# WORK REQUIRED
Pull out of the data below the stretch of lines bounded by the one containing "touchstones, but as" and the one containing "spirit. We attend", both bounds included, unchanged.
- - - - - - -
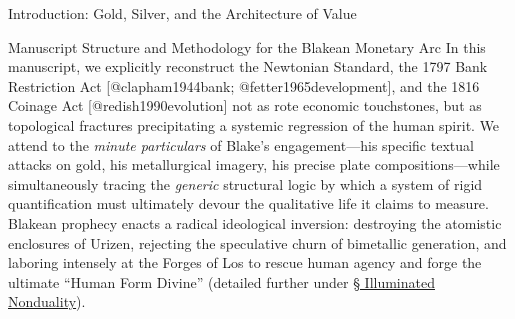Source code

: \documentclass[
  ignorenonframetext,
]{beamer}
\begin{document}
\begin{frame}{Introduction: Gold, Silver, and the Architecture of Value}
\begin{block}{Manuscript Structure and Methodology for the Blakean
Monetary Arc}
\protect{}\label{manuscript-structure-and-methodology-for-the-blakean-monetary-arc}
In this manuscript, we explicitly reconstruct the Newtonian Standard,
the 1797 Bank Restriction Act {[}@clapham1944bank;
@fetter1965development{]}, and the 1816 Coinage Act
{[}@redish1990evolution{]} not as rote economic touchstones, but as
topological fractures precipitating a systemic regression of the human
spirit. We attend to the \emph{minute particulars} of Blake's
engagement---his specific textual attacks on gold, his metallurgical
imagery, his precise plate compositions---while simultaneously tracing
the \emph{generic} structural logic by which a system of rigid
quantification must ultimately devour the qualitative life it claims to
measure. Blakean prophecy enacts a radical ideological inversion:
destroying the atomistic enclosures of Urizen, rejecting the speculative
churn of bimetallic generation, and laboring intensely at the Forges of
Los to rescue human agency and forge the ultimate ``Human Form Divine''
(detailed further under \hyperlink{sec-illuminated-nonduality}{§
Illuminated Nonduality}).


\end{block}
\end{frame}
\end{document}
- - - - - - -
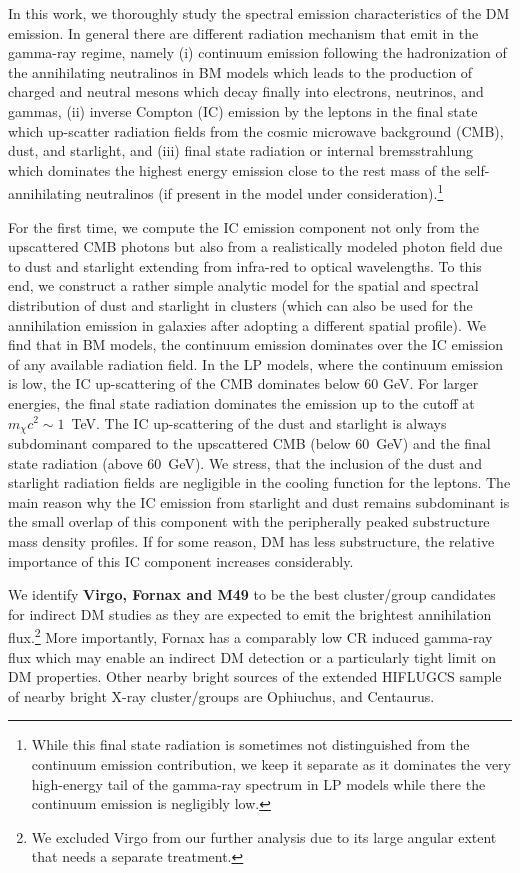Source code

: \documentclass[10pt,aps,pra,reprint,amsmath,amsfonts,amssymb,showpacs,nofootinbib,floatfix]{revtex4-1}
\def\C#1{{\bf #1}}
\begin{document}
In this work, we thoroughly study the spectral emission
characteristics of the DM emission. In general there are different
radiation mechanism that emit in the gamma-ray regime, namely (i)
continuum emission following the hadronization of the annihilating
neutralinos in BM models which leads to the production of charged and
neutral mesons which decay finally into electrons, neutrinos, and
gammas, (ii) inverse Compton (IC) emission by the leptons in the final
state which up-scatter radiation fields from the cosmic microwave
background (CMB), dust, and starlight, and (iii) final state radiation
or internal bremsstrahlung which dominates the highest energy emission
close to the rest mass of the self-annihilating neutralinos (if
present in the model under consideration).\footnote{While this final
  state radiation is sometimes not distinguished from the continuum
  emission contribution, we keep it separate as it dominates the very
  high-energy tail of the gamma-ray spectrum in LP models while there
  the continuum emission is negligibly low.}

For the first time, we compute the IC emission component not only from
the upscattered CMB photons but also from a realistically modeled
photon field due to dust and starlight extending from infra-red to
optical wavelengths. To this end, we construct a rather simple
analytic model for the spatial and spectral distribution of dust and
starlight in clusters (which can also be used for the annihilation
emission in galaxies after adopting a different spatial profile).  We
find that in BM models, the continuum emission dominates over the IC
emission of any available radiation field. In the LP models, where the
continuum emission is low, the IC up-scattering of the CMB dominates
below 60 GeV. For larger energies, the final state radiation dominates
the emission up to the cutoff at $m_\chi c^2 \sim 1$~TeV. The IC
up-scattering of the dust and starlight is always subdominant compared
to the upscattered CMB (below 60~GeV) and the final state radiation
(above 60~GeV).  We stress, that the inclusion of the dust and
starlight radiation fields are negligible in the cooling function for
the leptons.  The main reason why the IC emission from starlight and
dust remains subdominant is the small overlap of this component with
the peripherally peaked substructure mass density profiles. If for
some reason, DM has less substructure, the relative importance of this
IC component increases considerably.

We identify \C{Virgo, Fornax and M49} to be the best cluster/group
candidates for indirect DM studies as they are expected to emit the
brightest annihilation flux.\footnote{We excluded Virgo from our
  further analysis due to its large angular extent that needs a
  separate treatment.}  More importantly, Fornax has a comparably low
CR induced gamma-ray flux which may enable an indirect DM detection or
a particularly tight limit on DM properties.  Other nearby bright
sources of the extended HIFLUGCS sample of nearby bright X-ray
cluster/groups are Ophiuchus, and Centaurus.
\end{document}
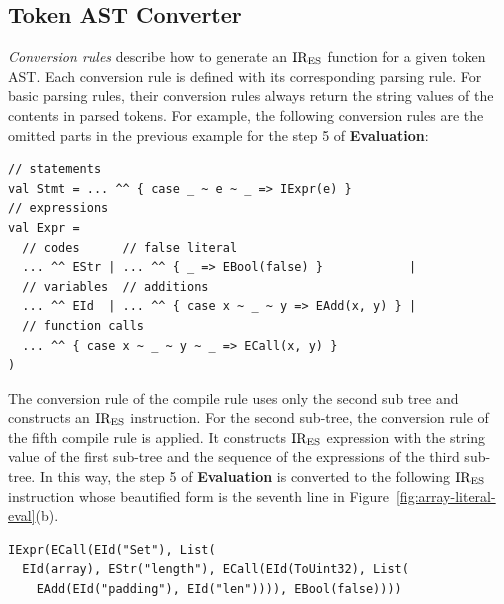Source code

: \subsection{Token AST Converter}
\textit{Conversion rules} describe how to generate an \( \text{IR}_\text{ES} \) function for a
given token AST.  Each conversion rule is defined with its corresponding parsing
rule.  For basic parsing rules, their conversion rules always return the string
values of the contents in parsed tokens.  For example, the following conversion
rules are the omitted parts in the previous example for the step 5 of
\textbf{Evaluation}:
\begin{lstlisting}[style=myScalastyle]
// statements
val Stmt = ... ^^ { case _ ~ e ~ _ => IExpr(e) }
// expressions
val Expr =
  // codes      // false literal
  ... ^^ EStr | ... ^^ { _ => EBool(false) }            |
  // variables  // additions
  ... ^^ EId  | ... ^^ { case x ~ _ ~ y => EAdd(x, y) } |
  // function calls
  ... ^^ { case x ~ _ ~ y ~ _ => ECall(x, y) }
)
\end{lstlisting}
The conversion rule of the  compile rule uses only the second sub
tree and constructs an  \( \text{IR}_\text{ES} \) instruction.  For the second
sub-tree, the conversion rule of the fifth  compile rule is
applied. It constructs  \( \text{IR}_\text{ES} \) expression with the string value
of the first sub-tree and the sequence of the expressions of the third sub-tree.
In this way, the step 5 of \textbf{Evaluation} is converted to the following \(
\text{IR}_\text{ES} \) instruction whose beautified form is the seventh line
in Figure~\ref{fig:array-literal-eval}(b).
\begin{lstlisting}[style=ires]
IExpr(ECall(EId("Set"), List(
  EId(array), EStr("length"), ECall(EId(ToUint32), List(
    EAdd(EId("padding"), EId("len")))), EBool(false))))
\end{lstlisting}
- - - - - - -
# OUTPUT FOR THIS EXERCISE
{[}@redish1990evolution{]} not as rote economic touchstones, but as
topological fractures precipitating a systemic regression of the human
spirit. We attend to the \emph{minute particulars} of Blake's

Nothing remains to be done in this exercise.